We waited for it, and now its finally here - the Apple Watch! Not called the iWatch as previously expected, the device is nonetheless hugely revolutionary. From its customized metal straps, to its gently curved rectangular face, all the way to the unique UI, the Apple Watch is something that the company has clearly spent a huge amount of time perfecting.
In terms of form, the iWatch is a roughly rectangular smartwatch, which curves at its corners. In addition the screen itself is made of gently curving sapphire crystal Retina display, which bends away towards the edges of the watch face. The body of the watch is again made of curving metal, which in many ways resembles the form factor of the original iPhones. On the back of the device is sensor array which presumably will measure health metrics.
In terms of controls, the right side of the device features a unique control knob which Apple refers to as a ‘Digital Crown’ made to superficially resemble the adjustment knob of a mechanical watch. Below this is a second physical button which activates other software features. The phone’s screen itself can be interacted with through multi touch gestures, and will sense when it is moved, and activate.
The device will come in 2 separate sizes, one large, and one small, evidently aimed at male and female users. In addition, the watch will be available as part of three separate collections: standard, Sport, and Edition. These are largely differentiated by the housing and band material used in the watch. The standard collection will feature a silvery body finish with the option for either leather or metal bands, the sport collection features a more rubbery fluro look, while the ‘Edition’ collection has a luxury look, with a body made from 18 carat gold.
Hardware-wise, the watch will run off a fully integrated S1 processor chip, while also featuring an actuator which allows the device to utilise haptic feedback. In addition, the watch feature in built GPS and heart rate monitor, as well as an accelerometer which presumably can double as a pedometer.
In terms of software, Apple has taken pains to create a UI which is easy to use despite the watch’s small screen. As well as using multi-touch gestures, the watch also utilised the Digital Crown on the side of the device to allow controls such as scrolling and zooming, while at the same time doubling as home key when depressed. In addition, the button below it allows a user easy access to their recent contacts. Apps in the new UI are displayed as a collection of bubble-like round icons which can be zoom in on when the watch is integrated with.

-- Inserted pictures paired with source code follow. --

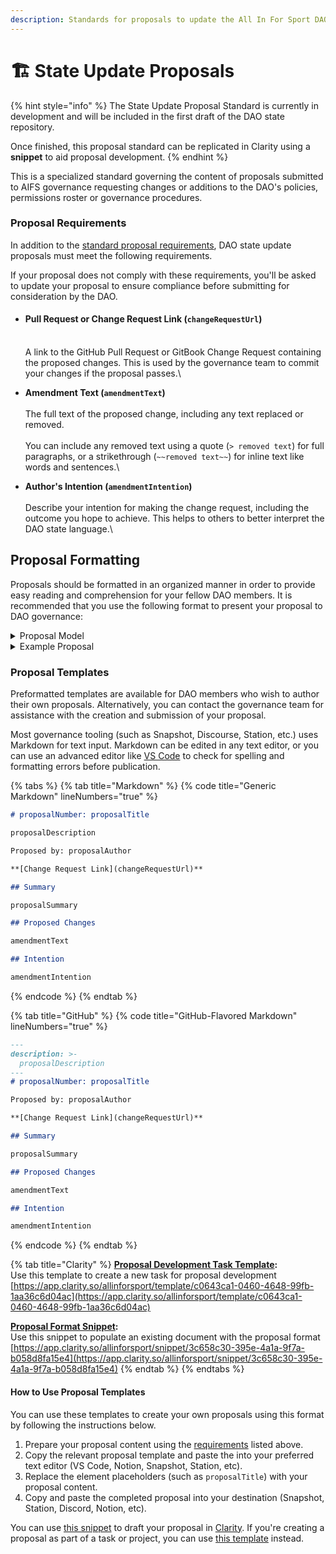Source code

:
 ```yaml
---
description: Standards for proposals to update the All In For Sport DAO state
---
```


# 🏗 State Update Proposals

{% hint style="info" %}
The State Update Proposal Standard is currently in development and will be included in the first draft of the DAO state repository.

Once finished, this proposal standard can be replicated in Clarity using a **snippet** to aid proposal development.
{% endhint %}

This is a specialized standard governing the content of proposals submitted to AIFS governance requesting changes or additions to the DAO's policies, permissions roster or governance procedures.

### Proposal Requirements <a href="#requirements" id="requirements"></a>

In addition to the [standard proposal requirements](./), DAO state update proposals must meet the following requirements.&#x20;

If your proposal does not comply with these requirements, you'll be asked to update your proposal to ensure compliance before submitting for consideration by the DAO.&#x20;

*   #### Pull Request or Change Request Link (`changeRequestUrl`)

    \
    A link to the GitHub Pull Request or GitBook Change Request containing the proposed changes. This is used by the governance team to commit your changes if the proposal passes.\

* **Amendment Text (`amendmentText`)**\
  \
  The full text of the proposed change, including any text replaced or removed. \
  \
  You can include any removed text using a quote (`> removed text`) for full paragraphs, or a strikethrough (`~~removed text~~`) for inline text like words and sentences.\

* **Author's Intention (`amendmentIntention`)**\
  \
  Describe your intention for making the change request, including the outcome you hope to achieve. This helps to others to better interpret the DAO state language.\


## Proposal Formatting <a href="#format" id="format"></a>

Proposals should be formatted in an organized manner in order to provide easy reading and comprehension for your fellow DAO members. It is recommended that you use the following format to present your proposal to DAO governance:

<details>

<summary>Proposal Model</summary>

## proposalNumber: proposalTitle <a href="#proposalnumber-proposaltitle" id="proposalnumber-proposaltitle"></a>

proposalDescription

Proposed by: proposalAuthor

[**Change Request Link**](https://markdownlivepreview.com/changeRequestUrl)

### Summary <a href="#summary" id="summary"></a>

proposalSummary

### Proposed Changes <a href="#proposed-changes" id="proposed-changes"></a>

amendmentText

### Intention <a href="#intention" id="intention"></a>

amendmentIntention

</details>

<details>

<summary>Example Proposal</summary>

<mark style="color:yellow;">TBD - First state update proposal to be used as example</mark>

</details>

### Proposal Templates <a href="#templates" id="templates"></a>

Preformatted templates are available for DAO members who wish to author their own proposals. Alternatively, you can contact the governance team for assistance with the creation and submission of your proposal.

Most governance tooling (such as Snapshot, Discourse, Station, etc.) uses Markdown for text input. Markdown can be edited in any text editor, or you can use an advanced editor like [VS Code](https://code.visualstudio.com/) to check for spelling and formatting errors before publication.

{% tabs %}
{% tab title="Markdown" %}
{% code title="Generic Markdown" lineNumbers="true" %}
```markdown
# proposalNumber: proposalTitle

proposalDescription

Proposed by: proposalAuthor

**[Change Request Link](changeRequestUrl)**

## Summary

proposalSummary

## Proposed Changes

amendmentText

## Intention

amendmentIntention
```
{% endcode %}
{% endtab %}

{% tab title="GitHub" %}
{% code title="GitHub-Flavored Markdown" lineNumbers="true" %}
```markdown
---
description: >-
  proposalDescription
---
# proposalNumber: proposalTitle

Proposed by: proposalAuthor

**[Change Request Link](changeRequestUrl)**

## Summary

proposalSummary

## Proposed Changes

amendmentText

## Intention

amendmentIntention
```
{% endcode %}
{% endtab %}

{% tab title="Clarity" %}
[**Proposal Development Task Template**](https://app.clarity.so/allinforsport/template/c0643ca1-0460-4648-99fb-1aa36c6d04ac)**:**\
Use this template to create a new task for proposal development\
[https://app.clarity.so/allinforsport/template/c0643ca1-0460-4648-99fb-1aa36c6d04ac](https://app.clarity.so/allinforsport/template/c0643ca1-0460-4648-99fb-1aa36c6d04ac)

[**Proposal Format Snippet**](https://app.clarity.so/allinforsport/snippet/3c658c30-395e-4a1a-9f7a-b058d8fa15e4)**:**\
Use this snippet to populate an existing document with the proposal format\
[https://app.clarity.so/allinforsport/snippet/3c658c30-395e-4a1a-9f7a-b058d8fa15e4](https://app.clarity.so/allinforsport/snippet/3c658c30-395e-4a1a-9f7a-b058d8fa15e4)
{% endtab %}
{% endtabs %}

#### How to Use Proposal Templates

You can use these templates to create your own proposals using this format by following the instructions below.

1. Prepare your proposal content using the [requirements](metagovernance.md#proposal-requirements) listed above.
2. Copy the relevant proposal template and paste the into your preferred text editor (VS Code, Notion, Snapshot, Station, etc).
3. Replace the element placeholders (such as `proposalTitle`) with your proposal content.
4. Copy and paste the completed proposal into your destination (Snapshot, Station, Discord, Notion, etc).

You can use [this snippet](https://app.clarity.so/allinforsport/snippet/3c658c30-395e-4a1a-9f7a-b058d8fa15e4) to draft your proposal in [Clarity](https://app.clarity.so/allinforsport). If you're creating a proposal as part of a task or project, you can use [this template](https://app.clarity.so/allinforsport/template/c0643ca1-0460-4648-99fb-1aa36c6d04ac) instead.
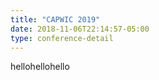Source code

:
 ```yaml
---
title: "CAPWIC 2019"
date: 2018-11-06T22:14:57-05:00
type: conference-detail
---
```


hellohellohello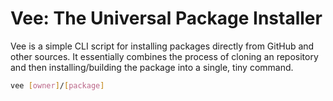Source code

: # Vee: The Universal Package Installer 

Vee is a simple CLI script for installing packages directly from GitHub and other sources. It essentially combines the process of cloning an repository and then installing/building the package into a single, tiny command.

```sh
vee [owner]/[package]
```

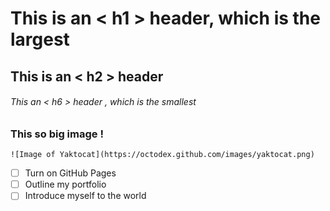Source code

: # This is an < h1 > header, which is the largest
## This is an < h2 > header
###### This an < h6 > header , which is the smallest

### This so big image !
```
![Image of Yaktocat](https://octodex.github.com/images/yaktocat.png)
```


- [ ] Turn on GitHub Pages
- [ ] Outline my portfolio 
- [ ] Introduce myself to the world
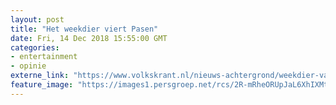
 ```yaml
---
layout: post
title: "Het weekdier viert Pasen"
date: Fri, 14 Dec 2018 15:55:00 GMT
categories: 
- entertainment 
- opinie 
externe_link: "https://www.volkskrant.nl/nieuws-achtergrond/weekdier-van-paul-faassen~bc3d5898/"
feature_image: "https://images1.persgroep.net/rcs/2R-mRheORUpJaL6XhIXMtUv9fuc/diocontent/145898525/_crop/1012/419/588/588/_fill/320/320?appId=93a17a8fd81db0de025c8abd1cca1279&quality=0.85"
---
```



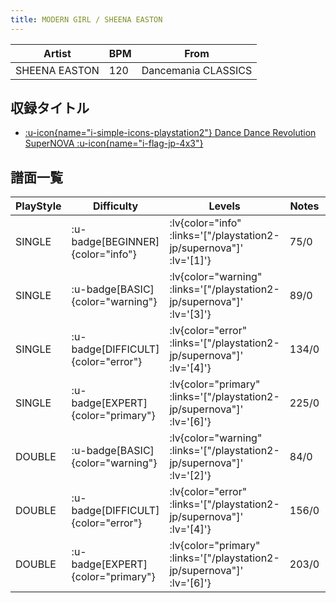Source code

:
 ```yaml
---
title: MODERN GIRL / SHEENA EASTON
---
```


|Artist|BPM|From|
|------|---|----|
|SHEENA EASTON|120|Dancemania CLASSICS|

## 収録タイトル

- [ :u-icon{name="i-simple-icons-playstation2"} Dance Dance Revolution SuperNOVA :u-icon{name="i-flag-jp-4x3"} ](/playstation2-jp/supernova)

## 譜面一覧

|PlayStyle|Difficulty|Levels|Notes|Movie|
|---------|----------|------|-----|-----|
|SINGLE| :u-badge[BEGINNER]{color="info"} | :lv{color="info" :links='["/playstation2-jp/supernova"]' :lv='[1]'} |75/0||
|SINGLE| :u-badge[BASIC]{color="warning"} | :lv{color="warning" :links='["/playstation2-jp/supernova"]' :lv='[3]'} |89/0||
|SINGLE| :u-badge[DIFFICULT]{color="error"} | :lv{color="error" :links='["/playstation2-jp/supernova"]' :lv='[4]'} |134/0||
|SINGLE| :u-badge[EXPERT]{color="primary"} | :lv{color="primary" :links='["/playstation2-jp/supernova"]' :lv='[6]'} |225/0||
|DOUBLE| :u-badge[BASIC]{color="warning"} | :lv{color="warning" :links='["/playstation2-jp/supernova"]' :lv='[2]'} |84/0||
|DOUBLE| :u-badge[DIFFICULT]{color="error"} | :lv{color="error" :links='["/playstation2-jp/supernova"]' :lv='[4]'} |156/0||
|DOUBLE| :u-badge[EXPERT]{color="primary"} | :lv{color="primary" :links='["/playstation2-jp/supernova"]' :lv='[6]'} |203/0||
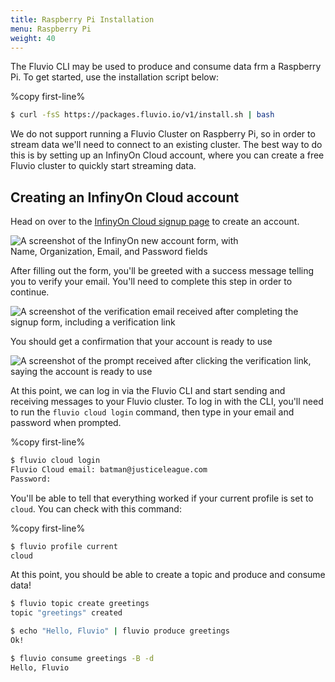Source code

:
 ```yaml
---
title: Raspberry Pi Installation
menu: Raspberry Pi
weight: 40
---
```


The Fluvio CLI may be used to produce and consume data frm a Raspberry Pi.
To get started, use the installation script below:

%copy first-line%
```bash
$ curl -fsS https://packages.fluvio.io/v1/install.sh | bash
```

We do not support running a Fluvio Cluster on Raspberry Pi, so in order
to stream data we'll need to connect to an existing cluster. The best way
to do this is by setting up an InfinyOn Cloud account, where you can
create a free Fluvio cluster to quickly start streaming data.

## Creating an InfinyOn Cloud account

Head on over to the <a href="https://infinyon.cloud" target="_blank">InfinyOn Cloud signup page</a> to create an account.

<img src="../images/cloud-signup.png"
alt="A screenshot of the InfinyOn new account form, with Name, Organization, Email, and Password fields"
style="justify: center; max-width: 400px" />

After filling out the form, you'll be greeted with a success message telling you to verify your email. You'll need to complete this step in order to continue.

<img src="../images/cloud-verification.png"
alt="A screenshot of the verification email received after completing the signup form, including a verification link"
style="justify: center; max-width: 600px" />

You should get a confirmation that your account is ready to use

<img src="../images/cloud-confirmation.png"
alt="A screenshot of the prompt received after clicking the verification link, saying the account is ready to use"
style="justify: center; max-width: 600px" />

At this point, we can log in via the Fluvio CLI and start sending and receiving messages to your Fluvio cluster. To log in with the CLI, you'll need to run the `fluvio cloud login` command, then type in your email and password when prompted.

%copy first-line%
```bash
$ fluvio cloud login
Fluvio Cloud email: batman@justiceleague.com
Password:
```

You'll be able to tell that everything worked if your current profile is set to `cloud`. You can check with this command:

%copy first-line%
```bash
$ fluvio profile current
cloud
```

At this point, you should be able to create a topic and produce and consume data!

```bash
$ fluvio topic create greetings
topic "greetings" created

$ echo "Hello, Fluvio" | fluvio produce greetings
Ok!

$ fluvio consume greetings -B -d
Hello, Fluvio
```
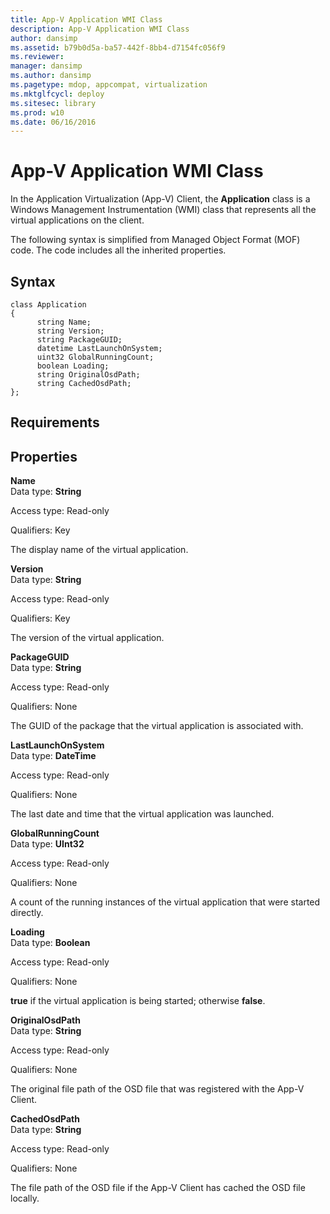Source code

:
 ```yaml
---
title: App-V Application WMI Class
description: App-V Application WMI Class
author: dansimp
ms.assetid: b79b0d5a-ba57-442f-8bb4-d7154fc056f9
ms.reviewer: 
manager: dansimp
ms.author: dansimp
ms.pagetype: mdop, appcompat, virtualization
ms.mktglfcycl: deploy
ms.sitesec: library
ms.prod: w10
ms.date: 06/16/2016
---
```



# App-V Application WMI Class


In the Application Virtualization (App-V) Client, the **Application** class is a Windows Management Instrumentation (WMI) class that represents all the virtual applications on the client.

The following syntax is simplified from Managed Object Format (MOF) code. The code includes all the inherited properties.

## Syntax


``` syntax
class Application
{
      string Name;
      string Version;
      string PackageGUID;
      datetime LastLaunchOnSystem;
      uint32 GlobalRunningCount;
      boolean Loading;
      string OriginalOsdPath;
      string CachedOsdPath;
};
```

## Requirements


## Properties


<a href="" id="name"></a>**Name**  
Data type: **String**

Access type: Read-only

Qualifiers: Key

The display name of the virtual application.

<a href="" id="version"></a>**Version**  
Data type: **String**

Access type: Read-only

Qualifiers: Key

The version of the virtual application.

<a href="" id="packageguid"></a>**PackageGUID**  
Data type: **String**

Access type: Read-only

Qualifiers: None

The GUID of the package that the virtual application is associated with.

<a href="" id="lastlaunchonsystem"></a>**LastLaunchOnSystem**  
Data type: **DateTime**

Access type: Read-only

Qualifiers: None

The last date and time that the virtual application was launched.

<a href="" id="globalrunningcount"></a>**GlobalRunningCount**  
Data type: **UInt32**

Access type: Read-only

Qualifiers: None

A count of the running instances of the virtual application that were started directly.

<a href="" id="loading"></a>**Loading**  
Data type: **Boolean**

Access type: Read-only

Qualifiers: None

**true** if the virtual application is being started; otherwise **false**.

<a href="" id="originalosdpath"></a>**OriginalOsdPath**  
Data type: **String**

Access type: Read-only

Qualifiers: None

The original file path of the OSD file that was registered with the App-V Client.

<a href="" id="cachedosdpath"></a>**CachedOsdPath**  
Data type: **String**

Access type: Read-only

Qualifiers: None

The file path of the OSD file if the App-V Client has cached the OSD file locally.

 

 





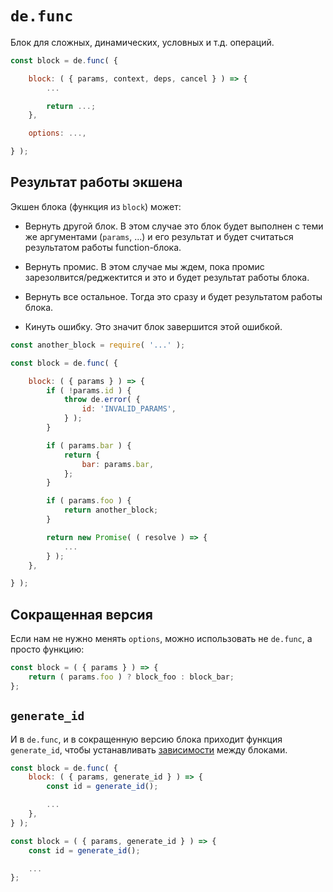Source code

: # `de.func`

Блок для сложных, динамических, условных и т.д. операций.

```js
const block = de.func( {

    block: ( { params, context, deps, cancel } ) => {
        ...

        return ...;
    },

    options: ...,

} );
```

## Результат работы экшена

Экшен блока (функция из `block`) может:

  * Вернуть другой блок. В этом случае это блок будет выполнен с теми же аргументами (`params`, ...) и его результат и будет
    считаться результатом работы function-блока.

  * Вернуть промис. В этом случае мы ждем, пока промис зарезолвится/реджектится и это и будет результат работы блока.

  * Вернуть все остальное. Тогда это сразу и будет результатом работы блока.

  * Кинуть ошибку. Это значит блок завершится этой ошибкой.


```js
const another_block = require( '...' );

const block = de.func( {

    block: ( { params } ) => {
        if ( !params.id ) {
            throw de.error( {
                id: 'INVALID_PARAMS',
            } );
        }

        if ( params.bar ) {
            return {
                bar: params.bar,
            };
        }

        if ( params.foo ) {
            return another_block;
        }

        return new Promise( ( resolve ) => {
            ...
        } );
    },

} );
```


## Сокращенная версия

Если нам не нужно менять `options`, можно использовать не `de.func`,
а просто функцию:

```js
const block = ( { params } ) => {
    return ( params.foo ) ? block_foo : block_bar;
};
```


## `generate_id`

И в `de.func`, и в сокращенную версию блока приходит
функция `generate_id`, чтобы устанавливать [зависимости](./deps.md) между блоками.

```js
const block = de.func( {
    block: ( { params, generate_id } ) => {
        const id = generate_id();

        ...
    },
} );

const block = ( { params, generate_id } ) => {
    const id = generate_id();

    ...
};
```
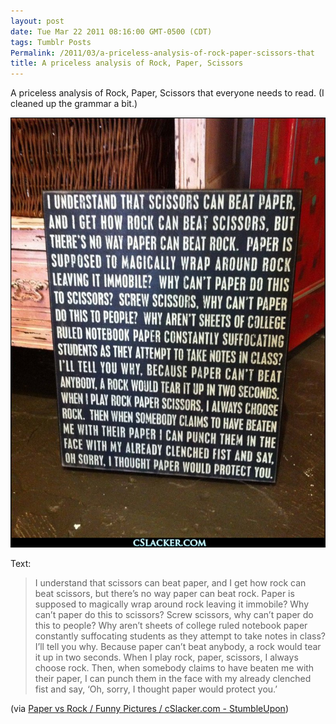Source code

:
 ```yaml
---
layout: post
date: Tue Mar 22 2011 08:16:00 GMT-0500 (CDT)
tags: Tumblr Posts
Permalink: /2011/03/a-priceless-analysis-of-rock-paper-scissors-that
title: A priceless analysis of Rock, Paper, Scissors
---
```


A priceless analysis of Rock, Paper, Scissors that everyone needs to read. (I cleaned up the grammar a bit.)

![](/public/assets/tumblr/tumblr_lignjwPxJx1qa4klho1_1280.jpg)

Text:

> I understand that scissors can beat paper, and I get how rock can beat scissors, but there’s no way paper can beat rock. Paper is supposed to magically wrap around rock leaving it immobile? Why can’t paper do this to scissors? Screw scissors, why can’t paper do this to people? Why aren’t sheets of college ruled notebook paper constantly suffocating students as they attempt to take notes in class? I’ll tell you why. Because paper can’t beat anybody, a rock would tear it up in two seconds. When I play rock, paper, scissors, I always choose rock. Then, when somebody claims to have beaten me with their paper, I can punch them in the face with my already clenched fist and say, ‘Oh, sorry, I thought paper would protect you.’

(via [Paper vs Rock / Funny Pictures / cSlacker.com - StumbleUpon](http://www.stumbleupon.com/su/4ucHM1/www.cslacker.com/images/funny/signs/billboards/paper_vs_rock/))
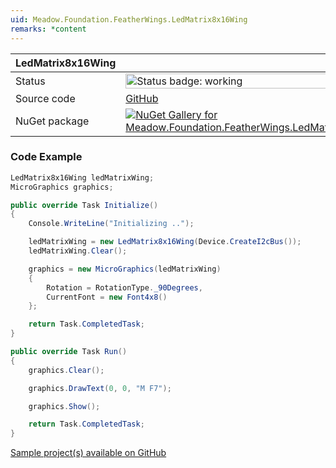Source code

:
 ```yaml
---
uid: Meadow.Foundation.FeatherWings.LedMatrix8x16Wing
remarks: *content
---
```


| LedMatrix8x16Wing | |
|--------|--------|
| Status | <img src="https://img.shields.io/badge/Working-brightgreen" style="width: auto; height: -webkit-fill-available;" alt="Status badge: working" /> |
| Source code | [GitHub](https://github.com/WildernessLabs/Meadow.Foundation.FeatherWings/tree/main/Source/LedMatrix8x16Wing) |
| NuGet package | <a href="https://www.nuget.org/packages/Meadow.Foundation.FeatherWings.LedMatrix8x16Wing/" target="_blank"><img src="https://img.shields.io/nuget/v/Meadow.Foundation.FeatherWings.LedMatrix8x16Wing.svg?label=Meadow.Foundation.FeatherWings.LedMatrix8x16Wing" alt="NuGet Gallery for Meadow.Foundation.FeatherWings.LedMatrix8x16Wing" /></a> |

### Code Example

```csharp
LedMatrix8x16Wing ledMatrixWing;
MicroGraphics graphics;

public override Task Initialize()
{
    Console.WriteLine("Initializing ..");

    ledMatrixWing = new LedMatrix8x16Wing(Device.CreateI2cBus());
    ledMatrixWing.Clear();

    graphics = new MicroGraphics(ledMatrixWing) 
    {
        Rotation = RotationType._90Degrees,
        CurrentFont = new Font4x8()
    };

    return Task.CompletedTask;
}

public override Task Run()
{
    graphics.Clear();

    graphics.DrawText(0, 0, "M F7");

    graphics.Show();

    return Task.CompletedTask;
}

```

[Sample project(s) available on GitHub](https://github.com/WildernessLabs/Meadow.Foundation.FeatherWings/tree/main/Source/LedMatrix8x16Wing/Samples/LedMatrix8x16Wing_Sample)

Furthermore, the watch features a wide variety of digital faces which can take the form of futuristic space-scapes all the way to more traditional watch face designs. Apple also integrated voice controls through Siri, and a compressed information interface called ‘Glances’ similar to Google’s Android Wear information cards.
Clearly, the Apple Watch brings a lot to the table, but the question remains, come start of new year, will people decide it is good enough to be worth the $350 price tag?